TASK REQUIREMENTS
Filter the entries below down to the lines that hold "elementów".

....................

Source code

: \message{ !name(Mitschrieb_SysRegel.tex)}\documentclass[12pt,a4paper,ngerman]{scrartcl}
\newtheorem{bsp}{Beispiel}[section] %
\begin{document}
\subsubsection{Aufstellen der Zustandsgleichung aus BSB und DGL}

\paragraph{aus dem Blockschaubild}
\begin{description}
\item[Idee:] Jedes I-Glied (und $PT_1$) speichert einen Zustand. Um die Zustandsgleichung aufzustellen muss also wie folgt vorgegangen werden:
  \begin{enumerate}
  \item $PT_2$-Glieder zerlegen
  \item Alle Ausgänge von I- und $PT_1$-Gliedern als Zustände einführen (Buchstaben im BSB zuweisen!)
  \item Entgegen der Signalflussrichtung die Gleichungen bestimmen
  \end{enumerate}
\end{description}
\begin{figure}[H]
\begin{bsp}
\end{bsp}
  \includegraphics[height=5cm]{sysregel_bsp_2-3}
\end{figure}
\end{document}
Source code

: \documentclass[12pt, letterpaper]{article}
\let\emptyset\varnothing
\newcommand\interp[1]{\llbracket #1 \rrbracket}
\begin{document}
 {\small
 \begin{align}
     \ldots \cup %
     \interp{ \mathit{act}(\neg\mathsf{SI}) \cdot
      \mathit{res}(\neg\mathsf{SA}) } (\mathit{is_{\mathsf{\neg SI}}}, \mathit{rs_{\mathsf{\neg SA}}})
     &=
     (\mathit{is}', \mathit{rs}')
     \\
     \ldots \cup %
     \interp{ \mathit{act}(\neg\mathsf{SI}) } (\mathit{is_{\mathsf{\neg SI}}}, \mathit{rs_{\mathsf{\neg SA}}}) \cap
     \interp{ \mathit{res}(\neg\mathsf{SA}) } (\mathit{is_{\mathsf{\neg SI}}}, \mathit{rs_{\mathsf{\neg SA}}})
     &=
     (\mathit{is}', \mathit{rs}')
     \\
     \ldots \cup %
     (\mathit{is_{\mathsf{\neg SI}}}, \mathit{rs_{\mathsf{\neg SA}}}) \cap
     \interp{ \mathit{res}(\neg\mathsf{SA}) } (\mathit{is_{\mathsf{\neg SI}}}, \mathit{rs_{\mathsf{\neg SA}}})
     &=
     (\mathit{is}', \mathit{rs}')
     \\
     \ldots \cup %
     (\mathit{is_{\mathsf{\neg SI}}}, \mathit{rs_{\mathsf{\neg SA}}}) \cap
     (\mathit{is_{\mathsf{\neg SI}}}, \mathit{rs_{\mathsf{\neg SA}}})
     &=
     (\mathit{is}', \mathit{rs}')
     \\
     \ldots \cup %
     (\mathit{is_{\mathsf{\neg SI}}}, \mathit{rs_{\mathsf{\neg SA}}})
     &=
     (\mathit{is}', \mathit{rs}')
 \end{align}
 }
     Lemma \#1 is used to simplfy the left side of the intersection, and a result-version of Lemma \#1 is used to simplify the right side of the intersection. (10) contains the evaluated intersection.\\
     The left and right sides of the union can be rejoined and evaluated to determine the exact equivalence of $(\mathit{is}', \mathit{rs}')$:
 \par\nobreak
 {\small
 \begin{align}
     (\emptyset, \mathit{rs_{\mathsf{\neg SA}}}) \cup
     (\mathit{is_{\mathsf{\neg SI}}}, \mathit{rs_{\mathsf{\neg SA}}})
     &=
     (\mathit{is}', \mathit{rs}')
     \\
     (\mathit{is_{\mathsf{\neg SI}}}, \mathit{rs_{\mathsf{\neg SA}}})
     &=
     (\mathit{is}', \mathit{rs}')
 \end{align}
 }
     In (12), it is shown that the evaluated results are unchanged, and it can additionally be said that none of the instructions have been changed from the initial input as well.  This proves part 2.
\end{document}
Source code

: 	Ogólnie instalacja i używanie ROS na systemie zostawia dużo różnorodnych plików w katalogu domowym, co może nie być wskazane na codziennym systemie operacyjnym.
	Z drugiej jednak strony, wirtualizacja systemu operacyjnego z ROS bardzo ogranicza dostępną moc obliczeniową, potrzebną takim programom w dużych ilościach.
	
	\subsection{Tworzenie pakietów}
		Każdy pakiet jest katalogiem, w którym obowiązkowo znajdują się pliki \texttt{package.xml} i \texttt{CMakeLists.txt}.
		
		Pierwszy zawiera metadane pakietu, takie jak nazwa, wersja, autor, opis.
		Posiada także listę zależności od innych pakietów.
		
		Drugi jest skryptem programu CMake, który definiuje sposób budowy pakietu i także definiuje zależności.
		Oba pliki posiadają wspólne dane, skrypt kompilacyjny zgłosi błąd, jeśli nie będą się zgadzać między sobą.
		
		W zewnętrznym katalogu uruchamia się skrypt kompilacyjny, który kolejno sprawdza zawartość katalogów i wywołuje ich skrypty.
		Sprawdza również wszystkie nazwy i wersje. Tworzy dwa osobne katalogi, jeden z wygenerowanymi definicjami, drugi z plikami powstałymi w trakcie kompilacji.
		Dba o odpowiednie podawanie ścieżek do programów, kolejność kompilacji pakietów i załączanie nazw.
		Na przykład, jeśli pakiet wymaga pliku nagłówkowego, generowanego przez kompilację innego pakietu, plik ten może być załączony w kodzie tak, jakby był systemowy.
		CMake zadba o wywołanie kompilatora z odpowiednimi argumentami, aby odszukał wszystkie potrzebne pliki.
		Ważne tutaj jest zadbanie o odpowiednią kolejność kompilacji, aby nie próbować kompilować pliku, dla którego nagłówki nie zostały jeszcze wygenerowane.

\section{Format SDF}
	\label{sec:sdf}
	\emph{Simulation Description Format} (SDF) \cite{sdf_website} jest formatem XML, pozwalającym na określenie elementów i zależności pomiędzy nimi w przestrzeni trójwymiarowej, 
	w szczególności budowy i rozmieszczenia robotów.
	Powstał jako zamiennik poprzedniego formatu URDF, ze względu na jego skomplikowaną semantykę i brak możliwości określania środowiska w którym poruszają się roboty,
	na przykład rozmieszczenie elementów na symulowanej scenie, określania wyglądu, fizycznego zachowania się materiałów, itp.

....................

RESULT FOR THIS TASK
	\emph{Simulation Description Format} (SDF) \cite{sdf_website} jest formatem XML, pozwalającym na określenie elementów i zależności pomiędzy nimi w przestrzeni trójwymiarowej, 
	na przykład rozmieszczenie elementów na symulowanej scenie, określania wyglądu, fizycznego zachowania się materiałów, itp.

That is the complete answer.